Tu pleures, parce qu’à l’école un enfant dans la cour t’a bousculée, c’est de la comédie, disent-ils, il faut t’endurcir, t’apprendre la vie, ajoutent-ils en se retournant vers moi, il ne faut pas se laisser avoir par tes pleurs, tu veux seulement le faire punir, voilà tout, et il faut bien t’apprendre la vie, et t’endurcir.
Je rassemble tes forces en te tenant dans mes bras, je te protège du bruit de leurs paroles, n’écoute pas, viens, pense à autre chose, pense seulement qu’on ne les a pas assez consolés quand ils étaient à ta place, et que cela, ils ne savent pas le faire parce que personne, jamais, ne les a consolés ; je t’assure que le monde n’est pas toujours comme ça, viens, oublie-les, même si le monde est comme ça, que le monde n’est pas tout entier comme ça, même s’il y a des gamins idiots et des adultes qui le sont encore plus, des adultes fossilisés dans leur idiotie de gamins idiots, ça me met en colère, tu sais, mais le monde n’est pas comme ça, le monde n’est pas tout entier comme ça, puisque toi, tu n’es pas comme ça. Il suffit que tu sois différente pour que le monde tout entier soit différent.

Tu pleures parce que tu ne veux pas mettre la tête sous l’eau. Ils disent que c’est de la comédie, qu’il faut te laisser avec eux, et qu’ils t’apprendront à mettre la tête sous l’eau. Ils disent que je dois te laisser, que c’est plus facile si je te laisse. Avec eux ? Et pourquoi ? Qu’est-ce que ça peut me faire, à moi, que tu ne veuilles pas, pas tout de suite, pas maintenant, que tu n’aies pas ton brevet d’aisance aquatique, comme ils disent, comme ils jargonnent, ce sont les mêmes tu sais, les premiers qui me reprocheront de jargonner parce que je parle d’objets anhoméomères et qui me demanderont si tu as ton brevet d’aisance aquatique, et qui prendront un air navré quand je leur dirai que tu adores prendre ton bain le soir et que tu y passes des heures, et que tu es très à l’aise avec le gel douche, surtout quand tu inventes de nouveaux parfums en les mélangeant tous, et que le brevet d’aisance aquatique, oui, moi, je te le donne, avec deux étoiles et un sourire.

Je rassemble mes forces.
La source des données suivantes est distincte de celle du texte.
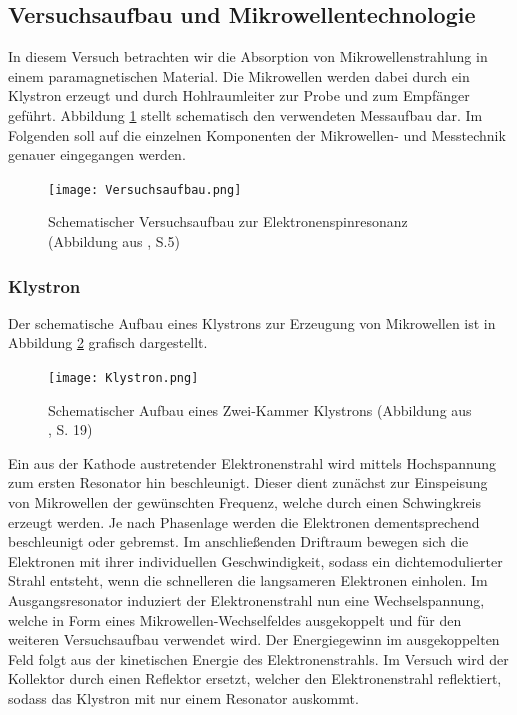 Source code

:\documentclass{scrartcl}
\begin{document}
\subsection{Versuchsaufbau und Mikrowellentechnologie}
In diesem Versuch betrachten wir die Absorption von Mikrowellenstrahlung in einem paramagnetischen Material. Die Mikrowellen werden dabei durch ein Klystron erzeugt und durch Hohlraumleiter zur Probe und zum Empfänger geführt. Abbildung \ref{fig:Aufbau} stellt schematisch den verwendeten Messaufbau dar. Im Folgenden soll auf die einzelnen Komponenten der Mikrowellen- und Messtechnik genauer eingegangen werden.

\begin{figure}
    \centering
    \texttt{[image: Versuchsaufbau.png]}
    \caption{Schematischer Versuchsaufbau zur Elektronenspinresonanz (Abbildung aus \cite{Anleitung}, S.5)}
    \label{fig:Aufbau}
\end{figure}

\subsubsection{Klystron}
Der schematische Aufbau eines Klystrons zur Erzeugung von Mikrowellen ist in Abbildung \ref{fig:Klystron} grafisch dargestellt.

\begin{figure}[h!]
    \centering
    \texttt{[image: Klystron.png]}
    \caption{Schematischer Aufbau eines Zwei-Kammer Klystrons (Abbildung aus \cite{Grundlagen}, S. 19)}
    \label{fig:Klystron}
\end{figure}

Ein aus der Kathode austretender Elektronenstrahl wird mittels Hochspannung zum ersten Resonator hin beschleunigt. Dieser dient zunächst zur Einspeisung von Mikrowellen der gewünschten Frequenz, welche  durch einen Schwingkreis erzeugt werden. Je nach Phasenlage werden die Elektronen dementsprechend beschleunigt oder gebremst. Im anschließenden Driftraum bewegen sich die Elektronen mit ihrer individuellen Geschwindigkeit, sodass ein dichtemodulierter Strahl entsteht, wenn die schnelleren die langsameren Elektronen einholen. Im Ausgangsresonator induziert der Elektronenstrahl nun eine Wechselspannung, welche in Form eines Mikrowellen-Wechselfeldes ausgekoppelt und für den weiteren Versuchsaufbau verwendet wird. Der Energiegewinn im ausgekoppelten Feld folgt aus der kinetischen Energie des Elektronenstrahls. Im Versuch wird der Kollektor durch einen Reflektor ersetzt, welcher den Elektronenstrahl reflektiert, sodass das Klystron mit nur einem Resonator auskommt.
\end{document}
Le plus compliqué, c’est de te faire comprendre une chose, une seule. Tu as le droit. C’est tout. C’est tout simple. Tu as le droit de prendre quatre ans pour apprendre à nager, tu as le droit de t’embrouiller dans l’orthographe, et de confondre ce et se, et je te l’ai déjà dit, si tu arrives à avoir zéro et à ne pas pleurer, tu as un cadeau, j’aimerais tellement que tu t’en souviennes, tu as le droit de faire des bêtises, et de cacher mes clefs dans ta boîte à trésors, avec des carrés de chocolat et un échantillon de fond de teint, j’ai le droit de protester et tu as le droit d’expérimenter, tu as le droit de prendre du temps, tu as le droit de ne pas filer droit tout le temps, tu as le droit de musarder sur ta route, et d’en dessiner toi-même le déroulement à la surface du monde, et aussi de mettre du vernis à ongle pour aller à l’école, oui, même du vert pomme, tu as le droit de chaparder des biscuits dans le placard, et moi je te courrai après, petite voleuse, tu as le droit de ne pas être sage, tu as même ce droit-là. Tu as le droit d’être un enfant. Tu as le droit d’être toi.
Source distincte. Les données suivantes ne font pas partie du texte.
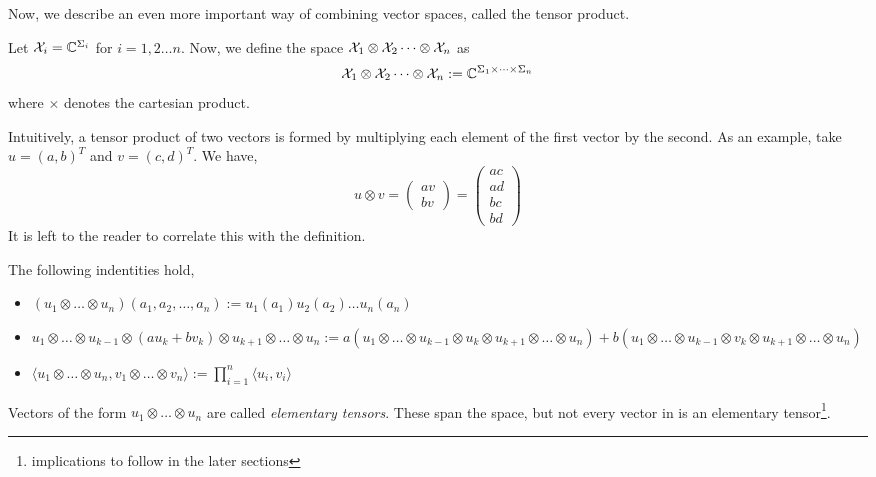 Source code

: Now, we describe an even more important way of combining vector spaces, called the tensor product.
\begin{definition}
Let $\mathcal{X}_i = \mathbb{C}^{\Sigma_i}$ for $i = 1,2 \dots n$. Now, we define the space $\mathcal{X}_1\otimes\mathcal{X}_2\dots\otimes\mathcal{X}_n$ as
\[\mathcal{X}_1\otimes\mathcal{X}_2\dots\otimes\mathcal{X}_n := \mathbb{C}^{\Sigma_1\times\dots\times\Sigma_n}\]
where $\times$ denotes the cartesian product.
\end{definition}\noindent 
Intuitively, a tensor product of two vectors is formed by multiplying each element of the first vector by the second. As an example, take $u = (a,b)^T$ and $v = (c,d)^T$. We have, 
\[u\otimes v = \begin{pmatrix}av \\ bv\end{pmatrix} = \begin{pmatrix}ac \\ ad\\ bc\\bd\end{pmatrix}\]
It is left to the reader to correlate this with the definition.

\noindent 
The following indentities hold,
\begin{itemize}
    \item $(u_1\otimes\dots\otimes u_n)(a_1,a_2,\dots,a_n) := u_1(a_1)u_2(a_2)\dots u_n(a_n)$
    \item $u_1\otimes\dots\otimes u_{k-1}\otimes(au_k+bv_k)\otimes u_{k+1} \otimes\dots\otimes u_n 
    := a(u_1\otimes\dots\otimes u_{k-1}\otimes u_k\otimes u_{k+1} \otimes\dots\otimes u_n ) + b(u_1\otimes\dots\otimes u_{k-1}\otimes v_k\otimes u_{k+1} \otimes\dots\otimes u_n )$
    \item $\langle u_1\otimes\dots\otimes u_n,v_1\otimes\dots\otimes v_n\rangle := \prod_{i=1}^{n} \langle u_i,v_i\rangle$
\end{itemize}
Vectors of the form $ u_1\otimes\dots\otimes u_n$ are called \textit{elementary tensors}. These span the space, but not every vector in is an elementary tensor\footnote{implications to follow in the later sections}.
Je me demande bien tout ce qu’on leur a interdit, à ces adultes, pour qu’ils soient devenus ce qu’ils sont.

 

Isabelle Pariente-Butterlin _ Licence Creative Commons BY-NC-SA
1ère mise en ligne et dernière modification le 14 mai 2012.

 

 

Si tu savais comme je m’en veux d’être adulte …

Isabelle Pariente-Butterlin

 

… et parfois, ces grosses larmes dont toi seule a le secret, elles commencent à couler, sans qu’on comprenne toujours pourquoi, sans même qu’on ait le temps de réaliser ce qui vient de se passer, ce qui t’a touchée en plein cœur. Si tu savais alors, les reproches que je me fais, et comme je me sens maladroite et brutale, quand ces larmes énormes et transparentes se suivent les unes après les autres, sur l’arrondi de ta joue, soudain en feu.

J’ai des excuses et je n’en ai pas.

Tu sais, c’est toujours comme ça, je rentrais de loin, j’étais fatiguée, je titubais de sommeil, tu étais contente de me revoir, nous avions tardé, repoussé dans les lointains le sommeil, raconté des histoires, encore une autre, toi d’abord, ensuite moi, ri, toutes les trois, échangé des secrets, puis, pourtant je le savais, l’heure avançait, soudain elle m’a rattrapée, je m’étais rendue compte que le jour m’échappait, le monde adulte m’a saisie, avec cette emprise froide et angoissante qu’il sait opposer à tous les élans, parfois, je le sens, quelque chose se resserre, et il n’y a plus moyen de faire autrement, il y avait encore des choses à faire, je ne te raconte pas cela de la vie d’adulte, mais elle est aussi tissée de ces mouvements contradictoires et inverses qui s’annulent et s’éteignent, c’est comme ça, la vie d’adulte, je déteste,

ce n’est pas une excuse.

Je suis partie faire ces choses idiotes qui usent le jour jusqu’à la corde, et qui s’inscrivent dans la série continue des « il faut », « il faut … », opérateur modal de la vie adulte, toute phrase introduite par « il faut » est la phrase asservie d’un adulte qui plie l’échine devant la vie, je les déteste et je déteste plus encore m’entendre les prononcer, et me les opposer toute la journée, là j’en étais à un « il faut » absurde qui devait être de l’ordre « il faut faire la vaisselle et ensuite il faudra que je réponde à mes mails et après il faudrait pas que je me couche trop tard », parce que en général ils ont la perversité de se contredire et de tendre des pièges dans lesquels on tombe.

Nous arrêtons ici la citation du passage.